╔══

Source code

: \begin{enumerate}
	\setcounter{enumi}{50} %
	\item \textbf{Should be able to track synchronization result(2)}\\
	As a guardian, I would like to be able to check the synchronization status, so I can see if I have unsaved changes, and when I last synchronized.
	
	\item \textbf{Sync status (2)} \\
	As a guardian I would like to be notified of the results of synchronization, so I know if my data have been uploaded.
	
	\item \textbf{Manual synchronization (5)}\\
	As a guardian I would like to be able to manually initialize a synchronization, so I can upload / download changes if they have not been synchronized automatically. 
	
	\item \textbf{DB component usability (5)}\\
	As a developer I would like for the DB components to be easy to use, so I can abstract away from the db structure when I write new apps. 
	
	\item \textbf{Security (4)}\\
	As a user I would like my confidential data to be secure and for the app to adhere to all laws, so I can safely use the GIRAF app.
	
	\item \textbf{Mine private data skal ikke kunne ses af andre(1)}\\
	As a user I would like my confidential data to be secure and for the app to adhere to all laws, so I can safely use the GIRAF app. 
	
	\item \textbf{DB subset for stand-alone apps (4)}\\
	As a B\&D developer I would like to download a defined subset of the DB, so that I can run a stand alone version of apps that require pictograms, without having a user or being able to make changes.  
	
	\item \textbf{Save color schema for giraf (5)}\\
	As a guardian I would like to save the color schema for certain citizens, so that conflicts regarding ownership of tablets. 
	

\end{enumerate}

╚══

From the data above, copy each line with the string "color" in it.

● **SOLUTION FOR THIS EXERCISE**:
	\item \textbf{Save color schema for giraf (5)}\\
	As a guardian I would like to save the color schema for certain citizens, so that conflicts regarding ownership of tablets. 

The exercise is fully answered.